Carrying this idea further, a program called DadaDodo searches the Web for word probabilities and uses the results to form
sentences. Often the sentences are delicious gibberish, but at other times they seem strangely profound.
Another path has been taken by Dissociated Press. Where DadaDodo uses the mathematics of probability to see how
many times word A follows word B, Dissociated Press shuffles words for its results. One correspondent has even suggested using random
syllables to generate haiku. Web Collage, on the other hand, creates a collage out of random Web images. New images are added every minute,
generated by feeding random words into a number of search engines and then grabbing images from those
collage pages.
We are perhaps creating a new sort of language using A.I. In a paper titled "There Once was a Really
Bad Poet, It Was Automated But You
Didn't Know It", researchers have produced a system called limgen, a fully automated system for producing limericks. The system leaps past
not only rule-based poetry writing but also neural network-based poetry to create fairly cohesive limericks, sometimes funny as well, while
still retaining the basics of telling a story in five lines.(3) And in terms of musical communication, we might look at
sfyria,
practiced on a remote island in Greece, where only 6 people remain alive who can use it. Sfyria is a form of whistling - entire conversations
can be shared using it. There is conjecture that it originated roughly 2500 years ago when Persian soldiers escaped to the mountains of
Greece. The whistled sound waves can travel ten times farther, for example, than shouting.

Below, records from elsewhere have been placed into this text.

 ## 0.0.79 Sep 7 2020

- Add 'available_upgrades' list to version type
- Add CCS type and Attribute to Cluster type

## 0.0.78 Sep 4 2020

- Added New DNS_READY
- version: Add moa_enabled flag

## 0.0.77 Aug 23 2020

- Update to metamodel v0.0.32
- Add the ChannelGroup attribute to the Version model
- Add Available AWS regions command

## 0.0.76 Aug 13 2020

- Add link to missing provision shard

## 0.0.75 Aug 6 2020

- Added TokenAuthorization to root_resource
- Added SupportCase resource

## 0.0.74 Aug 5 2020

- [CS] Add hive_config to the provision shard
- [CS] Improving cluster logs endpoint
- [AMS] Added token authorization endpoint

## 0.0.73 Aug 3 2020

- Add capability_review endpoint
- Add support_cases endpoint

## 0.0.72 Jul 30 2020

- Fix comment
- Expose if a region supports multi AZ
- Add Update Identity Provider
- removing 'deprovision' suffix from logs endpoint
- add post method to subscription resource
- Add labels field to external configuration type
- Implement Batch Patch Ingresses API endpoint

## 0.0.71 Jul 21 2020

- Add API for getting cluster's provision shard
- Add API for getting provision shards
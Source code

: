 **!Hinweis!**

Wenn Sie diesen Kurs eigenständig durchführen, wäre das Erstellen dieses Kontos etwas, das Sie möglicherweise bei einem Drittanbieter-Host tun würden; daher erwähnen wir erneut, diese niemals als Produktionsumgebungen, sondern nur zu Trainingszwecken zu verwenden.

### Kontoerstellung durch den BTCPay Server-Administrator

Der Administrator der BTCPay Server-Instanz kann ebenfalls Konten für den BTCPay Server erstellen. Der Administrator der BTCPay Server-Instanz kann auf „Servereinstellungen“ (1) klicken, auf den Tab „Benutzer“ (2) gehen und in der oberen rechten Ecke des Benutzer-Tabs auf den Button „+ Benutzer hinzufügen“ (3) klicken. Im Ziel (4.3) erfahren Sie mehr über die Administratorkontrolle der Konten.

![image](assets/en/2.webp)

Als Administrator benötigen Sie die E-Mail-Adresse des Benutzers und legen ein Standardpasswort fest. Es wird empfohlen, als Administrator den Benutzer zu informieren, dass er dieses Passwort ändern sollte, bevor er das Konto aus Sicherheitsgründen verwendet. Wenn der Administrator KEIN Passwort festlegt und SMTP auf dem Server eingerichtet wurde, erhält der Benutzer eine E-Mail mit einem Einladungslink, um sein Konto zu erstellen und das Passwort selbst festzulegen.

Perhaps the randomness approach to human language is not far off the mark. Deep in the jungles of the Amazon, the Piraha,
a small group of hunter/gatherers, speak a language containing just eight consonants and three vowels. They use pitch, tones,
and stresses, along with whistles, hums and singing, to convey a complex set of meanings, and call any other language "crooked head".
Incredible to us, they have no color terms, no numbers, no history of making art, and no words of quantification like "any", "some",
"each" or "most". (See " What Happens When a Language Has No
Numbers"). The
antithesis of the Piraha may be a Malagaysay tribe that uses flamboyantly long words: one of their eighteenth century kings was
named Andrianampoinimerinandriantsimitoviaminandriampanjaka. And then of course there is Walpiri, the Australian Aboriginal language
in which words could be used in any order.
The language of the Piraha has thrown chaos into many cherished theories about human language formation. Their speech patterns,
however, exist without our academic rules and restrictions. I suspect the vaginas at John Jay High School will do so as well.
Maybe the school principal needs to immerse himself in the words of the Mock Turtle,(2) who named the branches of mathematics "ambition, distraction,
uglification, and derision". In this scenario, the John Jay principal is allowing his
ambition to distract him from the uglification of his gender bias, resulting in derision for his unfortunate absurdity.
c. Corinne Whitaker 2021
Notes: Adapted from "The Uglification of the Absurd", Corinne Whitaker, 2007
(1) Howard Zinn, "A People's History of the United
States"
(2)Lewis Carroll, "Alice in Wonderland".
(3) Thanks to co-author Cynthia Rudin for providing the link.